四段

交通費を節約するため、延べ出動回数を削減して可能な限りハシゴハシゴで詰め込むようにしているので、今日は四段梯子。しかも一日中Sちゃんと一緒で、劇場はどっちもチェルフィッチュ岡田くんと一緒だった。
まずスフィアメックスでジンジャントロプスボイセイ。その前にモスでライスバーガー海鮮かきあげ。これはNYのシェン・ウェイ・ダンス・アーツのKちゃんから教わったもので、以来モスではこれ。激烈に旨い。ジンジャンは去年の「ユビュ7」以来二度目だが、やっぱりピンと来ない。こんなコテコテに「鈴木忠志」だったっけ。でもこういう感想はたぶん、基本的にぼくが「演劇」に関心が薄いことと関係があると思う。ストライクゾーンが狭いというか、ざるの目が粗い。ダンスとか映画とかなら色々細かくここがいいとかあそこがいいとか言うわりに、演劇については何か大雑把で、明らかに革新的と思えるもの、例えばチェルフィッチュぐらい新しいと反応するが、逆に何でもそれぐらいの斬新さと比較してしまうので、色んな差異に心を動かされない。まあいいや。遍歴をたどるとまず映画にハマり、そこからダンスに行ったので、演劇に関しては思い入れがない。
その後、新宿駅からオペラシティまで(人込みの中をランニングしてる奴に思い切り肘鉄されて思うさまグロテスクな妄想を脳裡に煮え立たせながら)歩き、途中でケンジタキギャラリーに寄って塩田千春という人の個展を見る。ベルリン在住の作家で、今年のトヨタに出ていた可世木祐子さんとコラボレートしたりしている。置いてあったカタログを見たら可世木さんが出ていた。
オペラシティではインターコミュニケーションセンター。先日批評家のSさんからタダ券を頂いたので、今回初めて来た。3D空間にペンで画を描いて音を出すやつが面白かったけど基本的にこの手のメディアアートってやっぱり興味もてなかった。

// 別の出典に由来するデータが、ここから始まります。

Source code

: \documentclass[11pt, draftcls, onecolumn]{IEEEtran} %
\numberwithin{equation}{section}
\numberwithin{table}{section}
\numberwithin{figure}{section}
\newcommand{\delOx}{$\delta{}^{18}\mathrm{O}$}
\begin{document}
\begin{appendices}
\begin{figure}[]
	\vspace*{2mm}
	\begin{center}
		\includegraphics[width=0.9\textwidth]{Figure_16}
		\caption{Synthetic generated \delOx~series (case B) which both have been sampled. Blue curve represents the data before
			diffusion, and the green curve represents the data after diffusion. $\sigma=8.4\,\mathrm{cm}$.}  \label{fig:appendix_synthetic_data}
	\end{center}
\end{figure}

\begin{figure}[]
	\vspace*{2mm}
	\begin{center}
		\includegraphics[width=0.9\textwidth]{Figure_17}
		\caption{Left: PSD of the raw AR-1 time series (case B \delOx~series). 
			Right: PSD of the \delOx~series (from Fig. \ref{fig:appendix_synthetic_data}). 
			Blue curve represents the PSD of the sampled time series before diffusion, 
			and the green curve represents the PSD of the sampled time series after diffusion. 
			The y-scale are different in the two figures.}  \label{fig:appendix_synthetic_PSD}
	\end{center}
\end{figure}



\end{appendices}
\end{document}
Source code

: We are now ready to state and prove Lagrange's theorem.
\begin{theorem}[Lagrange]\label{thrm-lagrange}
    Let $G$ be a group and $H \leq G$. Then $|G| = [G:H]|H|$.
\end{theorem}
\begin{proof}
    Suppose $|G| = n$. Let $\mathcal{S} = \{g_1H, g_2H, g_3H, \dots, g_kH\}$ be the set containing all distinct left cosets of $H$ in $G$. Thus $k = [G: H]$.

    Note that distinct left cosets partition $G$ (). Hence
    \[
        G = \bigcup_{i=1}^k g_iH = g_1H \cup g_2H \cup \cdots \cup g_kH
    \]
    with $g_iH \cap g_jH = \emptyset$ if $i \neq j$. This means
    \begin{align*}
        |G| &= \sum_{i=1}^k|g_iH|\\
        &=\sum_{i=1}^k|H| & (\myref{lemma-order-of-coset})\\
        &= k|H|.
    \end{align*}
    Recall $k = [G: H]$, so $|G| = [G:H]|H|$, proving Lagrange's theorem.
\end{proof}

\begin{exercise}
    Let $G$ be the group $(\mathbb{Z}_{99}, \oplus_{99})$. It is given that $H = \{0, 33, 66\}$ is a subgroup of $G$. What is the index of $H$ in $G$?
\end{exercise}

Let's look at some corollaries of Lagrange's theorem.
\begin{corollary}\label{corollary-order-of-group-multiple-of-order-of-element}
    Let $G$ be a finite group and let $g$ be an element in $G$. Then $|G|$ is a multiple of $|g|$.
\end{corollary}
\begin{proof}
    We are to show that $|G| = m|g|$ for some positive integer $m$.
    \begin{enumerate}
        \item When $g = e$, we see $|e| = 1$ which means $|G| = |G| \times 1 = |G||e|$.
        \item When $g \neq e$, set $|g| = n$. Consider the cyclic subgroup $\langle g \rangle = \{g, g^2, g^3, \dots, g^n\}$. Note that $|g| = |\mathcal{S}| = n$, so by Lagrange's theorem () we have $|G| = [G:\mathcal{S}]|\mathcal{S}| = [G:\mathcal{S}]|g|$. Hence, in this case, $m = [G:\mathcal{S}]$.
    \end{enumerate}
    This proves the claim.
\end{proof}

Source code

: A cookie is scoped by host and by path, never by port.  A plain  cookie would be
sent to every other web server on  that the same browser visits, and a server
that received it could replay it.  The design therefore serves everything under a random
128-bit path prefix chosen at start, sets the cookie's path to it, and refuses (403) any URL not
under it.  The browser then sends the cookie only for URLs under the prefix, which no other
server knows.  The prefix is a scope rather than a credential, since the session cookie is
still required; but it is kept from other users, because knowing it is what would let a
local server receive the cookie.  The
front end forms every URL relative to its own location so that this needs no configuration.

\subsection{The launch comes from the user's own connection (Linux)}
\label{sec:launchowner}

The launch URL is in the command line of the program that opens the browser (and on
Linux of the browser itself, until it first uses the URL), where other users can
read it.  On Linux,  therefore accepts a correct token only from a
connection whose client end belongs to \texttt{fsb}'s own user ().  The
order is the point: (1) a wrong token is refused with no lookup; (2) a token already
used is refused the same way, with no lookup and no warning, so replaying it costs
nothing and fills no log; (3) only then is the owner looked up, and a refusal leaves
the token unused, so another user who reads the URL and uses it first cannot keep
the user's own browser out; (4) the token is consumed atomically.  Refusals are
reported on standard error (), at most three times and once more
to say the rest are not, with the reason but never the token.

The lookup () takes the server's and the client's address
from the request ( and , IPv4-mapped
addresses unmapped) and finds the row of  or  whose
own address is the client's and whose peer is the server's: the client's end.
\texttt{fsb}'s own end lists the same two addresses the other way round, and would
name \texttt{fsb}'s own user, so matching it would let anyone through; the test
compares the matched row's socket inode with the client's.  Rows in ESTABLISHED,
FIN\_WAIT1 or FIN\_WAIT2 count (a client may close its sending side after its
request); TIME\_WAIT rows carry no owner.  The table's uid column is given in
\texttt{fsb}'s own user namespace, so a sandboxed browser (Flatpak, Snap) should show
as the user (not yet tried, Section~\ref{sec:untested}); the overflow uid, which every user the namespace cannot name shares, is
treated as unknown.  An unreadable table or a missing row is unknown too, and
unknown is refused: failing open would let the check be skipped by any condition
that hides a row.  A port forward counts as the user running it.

中華で夕食。ぼくもSちゃんも相当疲れてて、ビール飲んでマジで閉店モードだけど駒場まで移動。アゴラで地点『じゃぐちをひねればみずはでる』。二人とも疲労と満腹感から「途中で寝てしまうのではないか」という強迫観念に怯えていたが、どっちもが同時に寝てしまうということはおそらくありえないのだった。これは主に高校、予備校、大学での経験と観察に基づく科学的なデータで、隣の席の人が寝ているとたいてい自分の眼が異様に冴えてくるし、隣の人がはりきってノートとっていると自分が眠くなる。つまり眠気は転移する*1。人の眠気を吸い取ってしまって眠くなったり、吸い取ってもらって起きたりする。隣の人が寝てるなと思っていたら、不意に起きて、すると今度は自分が寝てしまったり、その逆とか。そして今日は、ぼくは開幕後10秒であまりの面白さに意識は冴え渡ったが、Sちゃんは終始ガン寝していた。Sちゃんには気の毒ながら、素晴らしい舞台であって、終演後は皆の顔がほころんでいた。良質の芸術は間違いなく人々に平和をもたらす。

*1:いかなる要因と力学のもとに配分が決定されるのかは不明。